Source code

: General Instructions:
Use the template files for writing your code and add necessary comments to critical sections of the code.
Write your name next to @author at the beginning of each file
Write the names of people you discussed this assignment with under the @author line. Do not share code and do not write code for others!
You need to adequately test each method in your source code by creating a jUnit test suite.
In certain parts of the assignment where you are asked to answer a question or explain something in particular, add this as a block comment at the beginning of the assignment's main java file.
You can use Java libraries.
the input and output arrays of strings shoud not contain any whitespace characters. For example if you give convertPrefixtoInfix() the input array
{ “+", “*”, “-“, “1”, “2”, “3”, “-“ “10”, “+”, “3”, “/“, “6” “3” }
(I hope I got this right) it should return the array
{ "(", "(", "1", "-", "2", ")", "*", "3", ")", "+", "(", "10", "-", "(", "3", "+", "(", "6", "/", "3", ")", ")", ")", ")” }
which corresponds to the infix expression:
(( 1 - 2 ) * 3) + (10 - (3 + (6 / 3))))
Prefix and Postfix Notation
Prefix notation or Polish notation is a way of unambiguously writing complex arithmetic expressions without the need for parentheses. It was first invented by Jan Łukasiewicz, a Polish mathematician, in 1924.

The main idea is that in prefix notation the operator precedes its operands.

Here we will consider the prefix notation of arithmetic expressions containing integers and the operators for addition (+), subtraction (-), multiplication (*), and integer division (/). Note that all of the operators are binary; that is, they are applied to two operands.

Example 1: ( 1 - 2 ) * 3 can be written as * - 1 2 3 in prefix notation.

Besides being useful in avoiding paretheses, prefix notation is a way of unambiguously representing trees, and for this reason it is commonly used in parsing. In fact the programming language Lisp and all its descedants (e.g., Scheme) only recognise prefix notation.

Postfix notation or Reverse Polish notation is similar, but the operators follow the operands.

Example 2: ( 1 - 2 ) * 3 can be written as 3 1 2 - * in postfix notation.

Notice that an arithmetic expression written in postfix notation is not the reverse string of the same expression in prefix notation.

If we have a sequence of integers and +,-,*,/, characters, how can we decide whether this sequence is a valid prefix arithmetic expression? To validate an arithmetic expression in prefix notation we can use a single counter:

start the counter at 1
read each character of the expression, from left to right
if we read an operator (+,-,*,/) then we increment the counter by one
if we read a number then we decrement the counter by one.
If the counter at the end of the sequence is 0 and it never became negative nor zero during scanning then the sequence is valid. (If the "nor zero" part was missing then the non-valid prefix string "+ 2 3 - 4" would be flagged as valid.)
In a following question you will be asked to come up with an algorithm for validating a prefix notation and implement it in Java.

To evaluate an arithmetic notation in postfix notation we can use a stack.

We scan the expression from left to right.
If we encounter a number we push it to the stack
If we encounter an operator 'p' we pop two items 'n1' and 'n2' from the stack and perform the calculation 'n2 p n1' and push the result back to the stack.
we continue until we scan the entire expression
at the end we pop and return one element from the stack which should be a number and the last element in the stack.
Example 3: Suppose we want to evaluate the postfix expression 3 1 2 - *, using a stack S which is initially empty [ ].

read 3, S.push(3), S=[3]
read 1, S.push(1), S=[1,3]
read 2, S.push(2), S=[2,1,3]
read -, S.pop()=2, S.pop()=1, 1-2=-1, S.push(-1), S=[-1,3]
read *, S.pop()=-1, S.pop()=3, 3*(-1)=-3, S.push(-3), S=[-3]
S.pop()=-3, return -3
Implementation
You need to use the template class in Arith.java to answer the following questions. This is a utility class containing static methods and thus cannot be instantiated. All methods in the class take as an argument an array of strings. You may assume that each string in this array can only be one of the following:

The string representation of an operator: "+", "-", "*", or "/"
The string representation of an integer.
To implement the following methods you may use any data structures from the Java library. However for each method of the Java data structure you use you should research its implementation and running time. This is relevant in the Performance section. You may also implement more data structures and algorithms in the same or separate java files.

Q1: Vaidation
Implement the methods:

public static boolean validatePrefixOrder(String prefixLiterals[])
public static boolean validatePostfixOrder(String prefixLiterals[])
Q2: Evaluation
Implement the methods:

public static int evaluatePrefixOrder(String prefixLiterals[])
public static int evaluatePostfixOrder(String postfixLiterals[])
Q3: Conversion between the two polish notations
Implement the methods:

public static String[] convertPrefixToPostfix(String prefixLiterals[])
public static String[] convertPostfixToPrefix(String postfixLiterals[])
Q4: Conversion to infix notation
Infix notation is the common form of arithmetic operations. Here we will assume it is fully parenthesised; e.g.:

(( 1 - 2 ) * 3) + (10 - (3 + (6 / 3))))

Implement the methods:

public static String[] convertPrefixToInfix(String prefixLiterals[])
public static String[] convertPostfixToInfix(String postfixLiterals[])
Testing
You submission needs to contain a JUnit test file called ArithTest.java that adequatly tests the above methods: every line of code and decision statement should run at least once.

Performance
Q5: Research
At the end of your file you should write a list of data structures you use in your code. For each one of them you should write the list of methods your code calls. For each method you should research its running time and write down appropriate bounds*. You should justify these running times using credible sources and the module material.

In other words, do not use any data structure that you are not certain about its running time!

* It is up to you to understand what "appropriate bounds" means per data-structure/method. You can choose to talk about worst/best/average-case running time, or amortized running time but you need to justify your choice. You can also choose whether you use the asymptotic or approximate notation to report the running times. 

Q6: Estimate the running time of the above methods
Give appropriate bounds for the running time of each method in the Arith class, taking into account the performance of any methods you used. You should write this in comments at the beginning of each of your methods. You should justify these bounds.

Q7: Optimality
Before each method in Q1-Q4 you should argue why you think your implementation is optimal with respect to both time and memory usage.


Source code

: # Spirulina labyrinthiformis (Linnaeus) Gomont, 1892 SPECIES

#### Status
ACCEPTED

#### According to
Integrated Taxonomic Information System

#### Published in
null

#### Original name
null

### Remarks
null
· · · · ·
**Exercise objective**
Beginning with the very first line of the records above, please retype each line through the one that has "You can use Java libraries.", and add nothing.

**Exercise response**
Source code

: General Instructions:
Use the template files for writing your code and add necessary comments to critical sections of the code.
Write your name next to @author at the beginning of each file
Write the names of people you discussed this assignment with under the @author line. Do not share code and do not write code for others!
You need to adequately test each method in your source code by creating a jUnit test suite.
In certain parts of the assignment where you are asked to answer a question or explain something in particular, add this as a block comment at the beginning of the assignment's main java file.
You can use Java libraries.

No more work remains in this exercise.